What is needed - For this exercise, repeat each entry exactly as written.

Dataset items
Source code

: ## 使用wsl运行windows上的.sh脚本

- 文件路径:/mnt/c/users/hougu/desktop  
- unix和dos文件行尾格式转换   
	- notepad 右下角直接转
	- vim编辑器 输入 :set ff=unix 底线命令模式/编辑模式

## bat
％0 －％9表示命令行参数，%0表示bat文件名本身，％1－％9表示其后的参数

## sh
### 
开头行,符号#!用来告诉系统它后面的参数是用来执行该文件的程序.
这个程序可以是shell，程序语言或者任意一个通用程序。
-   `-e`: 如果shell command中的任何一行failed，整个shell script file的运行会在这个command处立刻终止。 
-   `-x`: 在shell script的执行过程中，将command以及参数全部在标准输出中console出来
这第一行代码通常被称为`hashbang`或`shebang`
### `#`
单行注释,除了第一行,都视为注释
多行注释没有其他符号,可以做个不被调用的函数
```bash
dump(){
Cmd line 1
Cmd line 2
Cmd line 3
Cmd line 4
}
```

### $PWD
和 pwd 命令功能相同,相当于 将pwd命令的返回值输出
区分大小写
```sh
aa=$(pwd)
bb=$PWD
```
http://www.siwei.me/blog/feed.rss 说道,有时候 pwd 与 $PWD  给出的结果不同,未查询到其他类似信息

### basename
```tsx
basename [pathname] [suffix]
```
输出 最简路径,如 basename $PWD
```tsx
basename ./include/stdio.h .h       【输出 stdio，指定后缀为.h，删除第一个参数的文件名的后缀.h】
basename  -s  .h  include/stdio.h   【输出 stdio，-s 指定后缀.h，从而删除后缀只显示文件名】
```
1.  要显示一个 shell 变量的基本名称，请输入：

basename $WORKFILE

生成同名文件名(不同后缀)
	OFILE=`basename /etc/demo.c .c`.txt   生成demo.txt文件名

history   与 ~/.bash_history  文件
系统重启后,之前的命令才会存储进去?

Answer to this task -
Source code

: ## 使用wsl运行windows上的.sh脚本

- 文件路径:/mnt/c/users/hougu/desktop  
- unix和dos文件行尾格式转换   
	- notepad 右下角直接转
	- vim编辑器 输入 :set ff=unix 底线命令模式/编辑模式

## bat
％0 －％9表示命令行参数，%0表示bat文件名本身，％1－％9表示其后的参数

## sh
### 
开头行,符号#!用来告诉系统它后面的参数是用来执行该文件的程序.
这个程序可以是shell，程序语言或者任意一个通用程序。
-   `-e`: 如果shell command中的任何一行failed，整个shell script file的运行会在这个command处立刻终止。 
-   `-x`: 在shell script的执行过程中，将command以及参数全部在标准输出中console出来
这第一行代码通常被称为`hashbang`或`shebang`
### `#`
单行注释,除了第一行,都视为注释
多行注释没有其他符号,可以做个不被调用的函数
```bash
dump(){
Cmd line 1
Cmd line 2
Cmd line 3
Cmd line 4
}
```

### $PWD
和 pwd 命令功能相同,相当于 将pwd命令的返回值输出
区分大小写
```sh
aa=$(pwd)
bb=$PWD
```
http://www.siwei.me/blog/feed.rss 说道,有时候 pwd 与 $PWD  给出的结果不同,未查询到其他类似信息

### basename
```tsx
basename [pathname] [suffix]
```
输出 最简路径,如 basename $PWD
```tsx
basename ./include/stdio.h .h       【输出 stdio，指定后缀为.h，删除第一个参数的文件名的后缀.h】
basename  -s  .h  include/stdio.h   【输出 stdio，-s 指定后缀.h，从而删除后缀只显示文件名】
```
1.  要显示一个 shell 变量的基本名称，请输入：

basename $WORKFILE

生成同名文件名(不同后缀)
	OFILE=`basename /etc/demo.c .c`.txt   生成demo.txt文件名

history   与 ~/.bash_history  文件
系统重启后,之前的命令才会存储进去?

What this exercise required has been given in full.